Lt. Gov. Billy Nungesser, along with representatives from the Louisiana Office of Tourism and the University of Louisiana at Lafayette, unveiled the ninth marker along the Louisiana Civil Rights Trail on March 2.
The presentation was held at the former bookstore building on 210 E. St. Mary Blvd. on UL Lafayette’s campus. Reporter Norman Robinson welcomed those in attendance and kicked off the remarks for the historic event.
Nungesser said when he was first elected, he traveled to a tourism conference in Arizona to learn more about what his job entailed. At the conference, he realized that Louisiana did not have a civil rights trail.
“A lady got up from Mississippi, and then a lady got up from Alabama and talked about this incredible civil rights trail. I got up at that conference and then apologized. I said, ‘I just got elected, and I don’t know why, but we don’t have a trail,” said Nungesser. “‘But when I get back to Louisiana I will surely see why not.'”
Dr. Joseph Savoie, UL Lafayette president, said the marker represents the brave students who made history with their admission into UL Lafayette, then named Southwestern Louisiana Institute (SLI).
“By pushing open the institution’s doors and removing a barrier that no student of color would have to face again,” said Savoie.
In September 1953, four African American students, Clara Dell Constantine, Martha Jane Conway, Charles Vincent Singleton and Shirley Taylor tried to enroll in SLI, but were denied due to their race.

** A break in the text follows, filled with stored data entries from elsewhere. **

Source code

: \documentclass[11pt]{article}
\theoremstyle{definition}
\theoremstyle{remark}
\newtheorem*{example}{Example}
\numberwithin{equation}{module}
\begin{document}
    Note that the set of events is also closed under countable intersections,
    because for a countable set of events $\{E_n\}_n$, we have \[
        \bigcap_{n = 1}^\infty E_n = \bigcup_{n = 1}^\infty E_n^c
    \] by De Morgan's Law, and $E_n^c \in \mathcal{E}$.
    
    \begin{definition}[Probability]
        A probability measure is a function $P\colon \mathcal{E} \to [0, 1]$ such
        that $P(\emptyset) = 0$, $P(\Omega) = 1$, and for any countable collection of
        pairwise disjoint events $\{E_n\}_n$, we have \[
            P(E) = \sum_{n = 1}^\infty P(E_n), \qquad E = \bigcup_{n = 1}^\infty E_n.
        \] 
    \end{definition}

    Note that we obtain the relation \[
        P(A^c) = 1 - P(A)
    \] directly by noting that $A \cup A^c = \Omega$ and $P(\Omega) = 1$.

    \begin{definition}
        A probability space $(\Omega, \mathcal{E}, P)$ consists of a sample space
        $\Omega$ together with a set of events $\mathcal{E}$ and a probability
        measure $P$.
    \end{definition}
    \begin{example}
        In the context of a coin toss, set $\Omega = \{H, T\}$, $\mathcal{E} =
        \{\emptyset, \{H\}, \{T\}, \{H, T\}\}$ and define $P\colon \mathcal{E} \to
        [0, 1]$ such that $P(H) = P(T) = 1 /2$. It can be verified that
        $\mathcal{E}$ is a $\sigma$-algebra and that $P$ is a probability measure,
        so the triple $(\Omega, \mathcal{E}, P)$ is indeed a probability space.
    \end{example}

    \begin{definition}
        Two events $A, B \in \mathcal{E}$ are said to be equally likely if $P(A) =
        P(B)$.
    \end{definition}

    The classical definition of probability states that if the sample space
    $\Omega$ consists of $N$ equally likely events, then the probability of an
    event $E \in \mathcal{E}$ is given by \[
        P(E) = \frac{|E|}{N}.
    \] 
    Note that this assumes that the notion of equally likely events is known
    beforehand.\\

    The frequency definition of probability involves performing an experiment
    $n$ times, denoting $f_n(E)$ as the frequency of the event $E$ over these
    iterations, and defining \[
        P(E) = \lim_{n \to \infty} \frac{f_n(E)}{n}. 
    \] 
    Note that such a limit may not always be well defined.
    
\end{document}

According to the Louisiana Office of Tourism: “In January 1954, attorneys Thurgood Marshall and A.P. Tureaud filed a class-action complaint on their behalf. Six months later, a federal court issued a ruling that prohibited the refusal of their admission based on race.”

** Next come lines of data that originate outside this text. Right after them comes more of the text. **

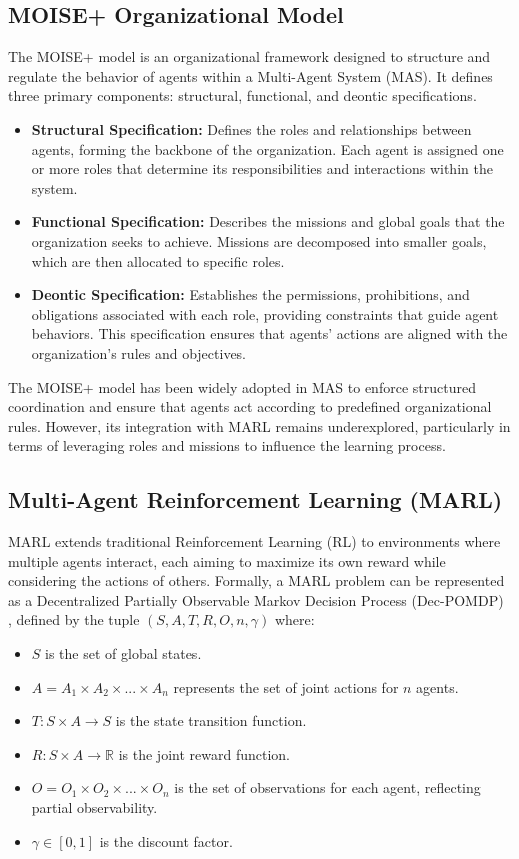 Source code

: \documentclass[sigconf,anonymous]{aamas}
\begin{document}
\subsection{MOISE+ Organizational Model}
The MOISE+ model \cite{moise_reference} is an organizational framework designed to structure and regulate the behavior of agents within a Multi-Agent System (MAS). It defines three primary components: structural, functional, and deontic specifications.

\begin{itemize}
    \item \textbf{Structural Specification:} Defines the roles and relationships between agents, forming the backbone of the organization. Each agent is assigned one or more roles that determine its responsibilities and interactions within the system.
    \item \textbf{Functional Specification:} Describes the missions and global goals that the organization seeks to achieve. Missions are decomposed into smaller goals, which are then allocated to specific roles.
    \item \textbf{Deontic Specification:} Establishes the permissions, prohibitions, and obligations associated with each role, providing constraints that guide agent behaviors. This specification ensures that agents' actions are aligned with the organization's rules and objectives.
\end{itemize}

The MOISE+ model has been widely adopted in MAS to enforce structured coordination and ensure that agents act according to predefined organizational rules. However, its integration with MARL remains underexplored, particularly in terms of leveraging roles and missions to influence the learning process.

\subsection{Multi-Agent Reinforcement Learning (MARL)}
MARL extends traditional Reinforcement Learning (RL) to environments where multiple agents interact, each aiming to maximize its own reward while considering the actions of others. Formally, a MARL problem can be represented as a Decentralized Partially Observable Markov Decision Process (Dec-POMDP) \cite{dec_pomdp_reference}, defined by the tuple $(S, A, T, R, O, n, \gamma)$ where:

\begin{itemize}
    \item $S$ is the set of global states.
    \item $A = A_1 \times A_2 \times ... \times A_n$ represents the set of joint actions for $n$ agents.
    \item $T: S \times A \rightarrow S$ is the state transition function.
    \item $R: S \times A \rightarrow \mathbb{R}$ is the joint reward function.
    \item $O = O_1 \times O_2 \times ... \times O_n$ is the set of observations for each agent, reflecting partial observability.
    \item $\gamma \in [0,1]$ is the discount factor.
\end{itemize}
\end{document}
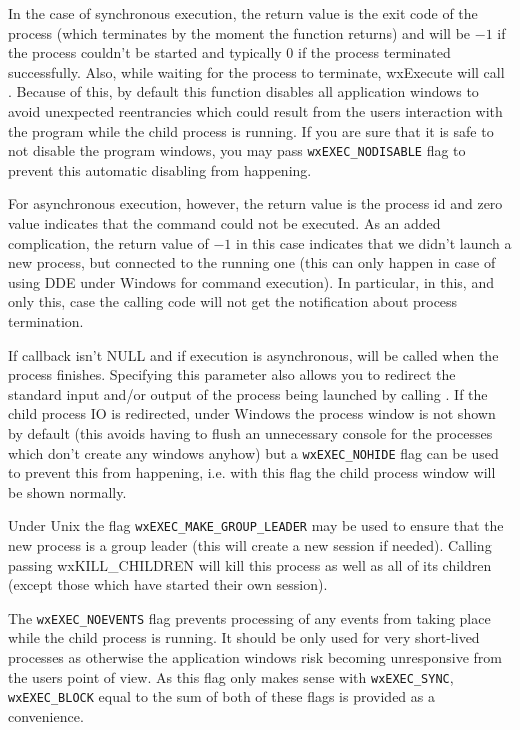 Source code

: In the case of synchronous execution, the return value is the exit code of
the process (which terminates by the moment the function returns) and will be
$-1$ if the process couldn't be started and typically 0 if the process
terminated successfully. Also, while waiting for the process to
terminate, wxExecute will call . Because of this, by
default this function disables all application windows to avoid unexpected
reentrancies which could result from the users interaction with the program
while the child process is running. If you are sure that it is safe to not
disable the program windows, you may pass \texttt{wxEXEC\_NODISABLE} flag to
prevent this automatic disabling from happening.

For asynchronous execution, however, the return value is the process id and
zero value indicates that the command could not be executed. As an added
complication, the return value of $-1$ in this case indicates that we didn't
launch a new process, but connected to the running one (this can only happen in
case of using DDE under Windows for command execution). In particular, in this,
and only this, case the calling code will not get the notification about
process termination.

If callback isn't NULL and if execution is asynchronous,
 will be called when
the process finishes. Specifying this parameter also allows you to redirect the
standard input and/or output of the process being launched by calling
. If the child process IO is redirected,
under Windows the process window is not shown by default (this avoids having to
flush an unnecessary console for the processes which don't create any windows
anyhow) but a {\tt wxEXEC\_NOHIDE} flag can be used to prevent this from
happening, i.e. with this flag the child process window will be shown normally.

Under Unix the flag {\tt wxEXEC\_MAKE\_GROUP\_LEADER} may be used to ensure
that the new process is a group leader (this will create a new session if
needed). Calling  passing wxKILL\_CHILDREN will
kill this process as well as all of its children (except those which have
started their own session).

The {\tt wxEXEC\_NOEVENTS} flag prevents processing of any events from taking
place while the child process is running. It should be only used for very
short-lived processes as otherwise the application windows risk becoming
unresponsive from the users point of view. As this flag only makes sense with
{\tt wxEXEC\_SYNC}, {\tt wxEXEC\_BLOCK} equal to the sum of both of these flags
is provided as a convenience.

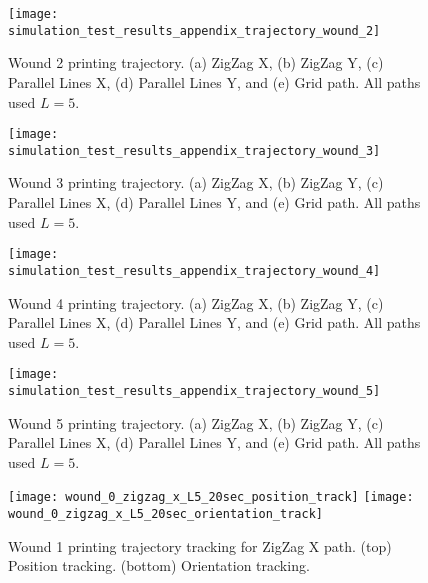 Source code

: \begin{figure}[htbp]
	\centering
	\texttt{[image: simulation\_test\_results\_appendix\_trajectory\_wound\_2]}
	\caption[Wound 2 printing trajectory.]{Wound 2 printing trajectory. (a) ZigZag X, (b) ZigZag Y, (c) Parallel Lines X, (d) Parallel Lines Y, and (e) Grid path. All paths used $L = 5$.}
    \label{fig:simulation_test_results_appendix_trajectory_wound_2}
\end{figure}

\begin{figure}[htbp]
	\centering
	\texttt{[image: simulation\_test\_results\_appendix\_trajectory\_wound\_3]}
	\caption[Wound 3 printing trajectory.]{Wound 3 printing trajectory. (a) ZigZag X, (b) ZigZag Y, (c) Parallel Lines X, (d) Parallel Lines Y, and (e) Grid path. All paths used $L = 5$.}
    \label{fig:simulation_test_results_appendix_trajectory_wound_3}
\end{figure}

\begin{figure}[htbp]
	\centering
	\texttt{[image: simulation\_test\_results\_appendix\_trajectory\_wound\_4]}
	\caption[Wound 4 printing trajectory.]{Wound 4 printing trajectory. (a) ZigZag X, (b) ZigZag Y, (c) Parallel Lines X, (d) Parallel Lines Y, and (e) Grid path. All paths used $L = 5$.}
    \label{fig:simulation_test_results_appendix_trajectory_wound_4}
\end{figure}

\begin{figure}[htbp]
	\centering
	\texttt{[image: simulation\_test\_results\_appendix\_trajectory\_wound\_5]}
	\caption[Wound 5 printing trajectory.]{Wound 5 printing trajectory. (a) ZigZag X, (b) ZigZag Y, (c) Parallel Lines X, (d) Parallel Lines Y, and (e) Grid path. All paths used $L = 5$.}
    \label{fig:simulation_test_results_appendix_trajectory_wound_5}
\end{figure}


\begin{figure}[htbp]
	\centering
	\texttt{[image: wound\_0\_zigzag\_x\_L5\_20sec\_position\_track]}
	\texttt{[image: wound\_0\_zigzag\_x\_L5\_20sec\_orientation\_track]}
	\caption[Wound 1 printing trajectory tracking for ZigZag X path.]{Wound 1 printing trajectory tracking for ZigZag X path. (top) Position tracking. (bottom) Orientation tracking.}
    \label{fig:simulation_test_results_appendix_trajectory_tracking_wound_1_zizzag_x_tracking}
\end{figure}

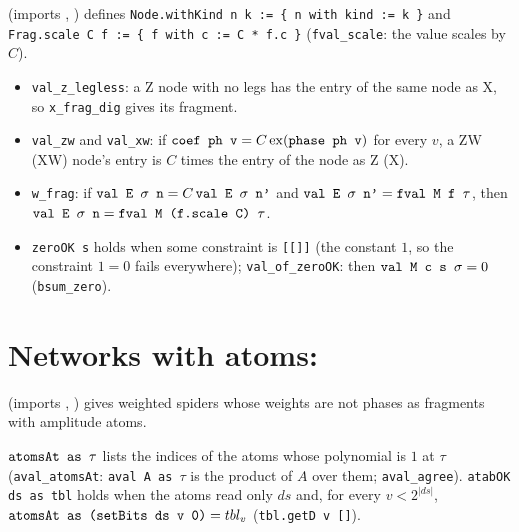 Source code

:  (imports , ) defines
\textnormal{\texttt{Node.\allowbreak{}withKind n k := \{ n with kind := k \}}} and \textnormal{\texttt{Frag.\allowbreak{}scale C f := \{ f with c := C * f.\allowbreak{}c \}}}
(\textnormal{\texttt{fval\_\allowbreak{}scale}}: the value scales by $C$).
\begin{itemize}
\item \textnormal{\texttt{val\_\allowbreak{}z\_\allowbreak{}legless}}: a Z node with no legs has the entry of the same node as X, so
  \textnormal{\texttt{x\_\allowbreak{}frag\_\allowbreak{}dig}} gives its fragment.
\item \textnormal{\texttt{val\_\allowbreak{}zw}} and \textnormal{\texttt{val\_\allowbreak{}xw}}: if $\textnormal{\texttt{coef ph v}} = C\operatorname{ex}(\textnormal{\texttt{phase ph v}})$
  for every $v$, a ZW (XW) node's entry is $C$ times the entry of the node as Z (X).
\item \textnormal{\texttt{w\_\allowbreak{}frag}}: if $\textnormal{\texttt{val E \ensuremath{\sigma} n}} = C\,\textnormal{\texttt{val E \ensuremath{\sigma} n'}}$ and $\textnormal{\texttt{val E \ensuremath{\sigma} n'}} = \textnormal{\texttt{fval M f \ensuremath{\tau}}}$,
  then $\textnormal{\texttt{val E \ensuremath{\sigma} n}} = \textnormal{\texttt{fval M (\allowbreak{}f.\allowbreak{}scale C) \ensuremath{\tau}}}$.
\item \textnormal{\texttt{zeroOK s}} holds when some constraint is \textnormal{\texttt{[[]]}} (the constant $1$, so the
  constraint $1=0$ fails everywhere); \textnormal{\texttt{val\_\allowbreak{}of\_\allowbreak{}zeroOK}}: then $\textnormal{\texttt{val M c s \ensuremath{\sigma}}} = 0$
  (\textnormal{\texttt{bsum\_\allowbreak{}zero}}).
\end{itemize}

\section{Networks with atoms: \texorpdfstring{}{PathSumNetAmp}}\label{sec:lean-pathsum-netamp}

 (imports , ) gives weighted spiders whose
weights are not phases as fragments with amplitude atoms.

\begin{definition}\label{def:lean-pathsum-atab}
$\textnormal{\texttt{atomsAt as \ensuremath{\tau}}}$ lists the indices of the atoms whose polynomial is $1$ at $\tau$
(\textnormal{\texttt{aval\_\allowbreak{}atomsAt}}: \textnormal{\texttt{aval A as \ensuremath{\tau}}} is the product of $A$ over them; \textnormal{\texttt{aval\_\allowbreak{}agree}}).
\textnormal{\texttt{atabOK ds as tbl}} holds when the atoms read only $ds$ and, for every $v<2^{|ds|}$,
$\textnormal{\texttt{atomsAt as (\allowbreak{}setBits ds v 0)}} = tbl_v$ (\textnormal{\texttt{tbl.\allowbreak{}getD v []}}).
\end{definition}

On Sept. 10, 1954, Southwestern Louisiana Institute became the first all-white college in the South to integrate 76 African American students that include Constantine, Conway, Singleton and Taylor. The process was peaceful, unlike the other Southern schools to follow.
SLI was also the first university to integrate their athletic teams 10 years later, in 1964.
After the remarks, the marker was unveiled by Nungesser and the sister of Constantine, Joyce Constantine Henson.
The unveiling of the ninth marker shows the steps that were taken for black students and people of color to attend the university. Also, it reveals to students the history of the school they are attending and that the process of integration did not happen that long ago.
A crowd of employees, alumni and students of UL Lafayette attended the presentation. Tarron Lewis, a UL Lafayette employee and alumni, said the marker is important because it reveals the university’s significance in the fight for integration to anyone who visits UL Lafayette’s campus.
“Those pillars represent those young people that came here in 1954. I didn’t know that,” said Lewis. “I graduated here with my bachelors, masters, and am currently working on my doctoral degree. I thought it was just a bus stop, this is historic for us.”
Former president of the University Program Council (UPC), Terrence Toomer, was also there. When asked why he decided to come there this morning he said, “To celebrate black history; you never know what the university has done before you got here.”
Amber Felix, assistant director in the dean of students office, said she has learned more about the history of UL Lafayette.
“I knew we were at a predominantly white university before, but I didn’t know about the trailblazers that integrated the school,” she said.
The Louisiana Civil Rights Trail brings together pieces of historic moments from the 1950s and 1960s that placed Louisiana at the center of the civil rights movement. It tells the stories and encounters of people who shaped the start of civil rights in Louisiana.
“These markers are important because we cannot forget the past,” said Lafayette Mayor-President Josh Guillory.